Transcribe the whole listing exactly; the images stay out.

------

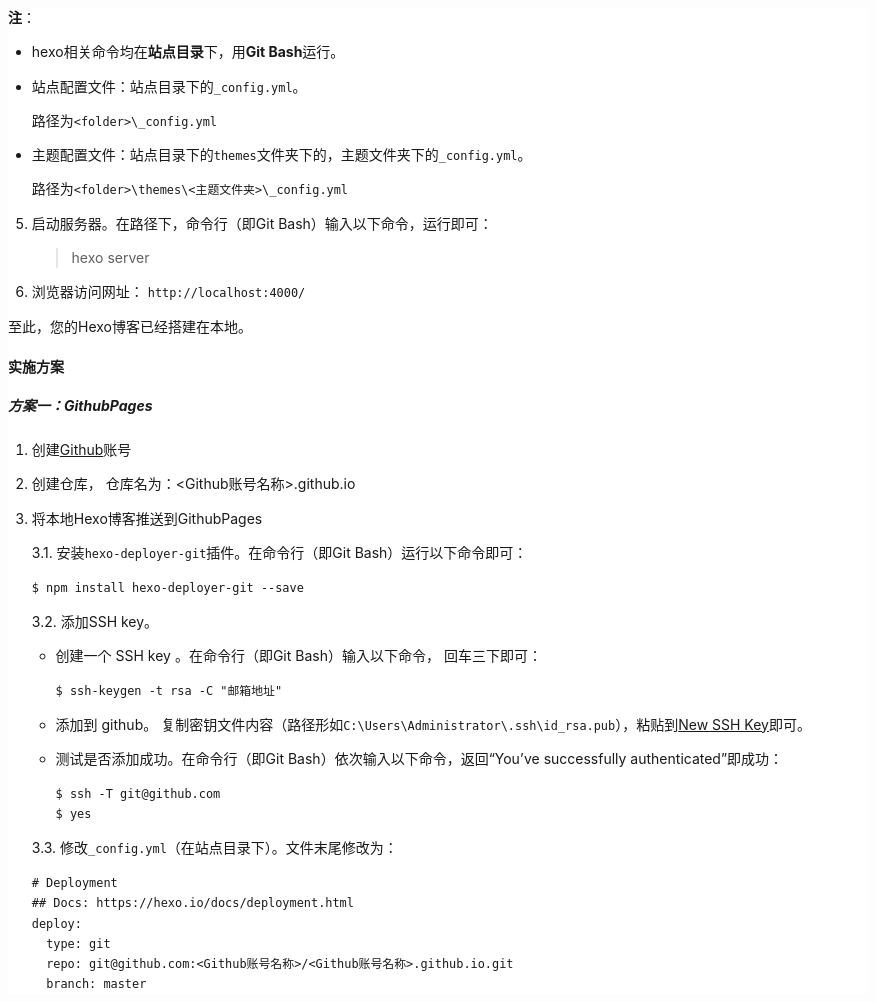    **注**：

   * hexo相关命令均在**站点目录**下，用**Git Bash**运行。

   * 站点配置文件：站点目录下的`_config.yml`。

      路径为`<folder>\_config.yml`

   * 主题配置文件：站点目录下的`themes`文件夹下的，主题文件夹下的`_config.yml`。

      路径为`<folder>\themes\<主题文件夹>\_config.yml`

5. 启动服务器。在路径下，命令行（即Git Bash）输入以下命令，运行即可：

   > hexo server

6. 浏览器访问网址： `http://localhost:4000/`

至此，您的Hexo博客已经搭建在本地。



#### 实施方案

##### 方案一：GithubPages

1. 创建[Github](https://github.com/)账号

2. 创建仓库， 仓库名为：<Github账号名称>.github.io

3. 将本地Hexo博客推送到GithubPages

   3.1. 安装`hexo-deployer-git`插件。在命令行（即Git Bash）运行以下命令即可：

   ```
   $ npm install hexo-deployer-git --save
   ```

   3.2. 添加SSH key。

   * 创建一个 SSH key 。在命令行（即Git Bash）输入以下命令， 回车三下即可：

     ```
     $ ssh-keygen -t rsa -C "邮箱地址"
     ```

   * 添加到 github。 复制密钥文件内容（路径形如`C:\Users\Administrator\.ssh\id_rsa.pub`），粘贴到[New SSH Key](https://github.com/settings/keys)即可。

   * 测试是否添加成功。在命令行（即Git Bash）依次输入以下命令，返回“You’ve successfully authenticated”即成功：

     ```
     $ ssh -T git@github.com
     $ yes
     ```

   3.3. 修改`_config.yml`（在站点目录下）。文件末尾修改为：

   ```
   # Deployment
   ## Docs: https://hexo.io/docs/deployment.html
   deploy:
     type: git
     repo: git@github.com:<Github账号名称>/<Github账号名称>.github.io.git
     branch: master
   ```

------

REPLY:
    **注**：

   * hexo相关命令均在**站点目录**下，用**Git Bash**运行。

   * 站点配置文件：站点目录下的`_config.yml`。

      路径为`<folder>\_config.yml`

   * 主题配置文件：站点目录下的`themes`文件夹下的，主题文件夹下的`_config.yml`。

      路径为`<folder>\themes\<主题文件夹>\_config.yml`

5. 启动服务器。在路径下，命令行（即Git Bash）输入以下命令，运行即可：

   > hexo server

6. 浏览器访问网址： `http://localhost:4000/`

至此，您的Hexo博客已经搭建在本地。



#### 实施方案

##### 方案一：GithubPages

1. 创建[Github](https://github.com/)账号

2. 创建仓库， 仓库名为：<Github账号名称>.github.io

3. 将本地Hexo博客推送到GithubPages

   3.1. 安装`hexo-deployer-git`插件。在命令行（即Git Bash）运行以下命令即可：

   ```
   $ npm install hexo-deployer-git --save
   ```

   3.2. 添加SSH key。

   * 创建一个 SSH key 。在命令行（即Git Bash）输入以下命令， 回车三下即可：

     ```
     $ ssh-keygen -t rsa -C "邮箱地址"
     ```

   * 添加到 github。 复制密钥文件内容（路径形如`C:\Users\Administrator\.ssh\id_rsa.pub`），粘贴到[New SSH Key](https://github.com/settings/keys)即可。

   * 测试是否添加成功。在命令行（即Git Bash）依次输入以下命令，返回“You’ve successfully authenticated”即成功：

     ```
     $ ssh -T git@github.com
     $ yes
     ```

   3.3. 修改`_config.yml`（在站点目录下）。文件末尾修改为：

   ```
   # Deployment
   ## Docs: https://hexo.io/docs/deployment.html
   deploy:
     type: git
     repo: git@github.com:<Github账号名称>/<Github账号名称>.github.io.git
     branch: master
   ```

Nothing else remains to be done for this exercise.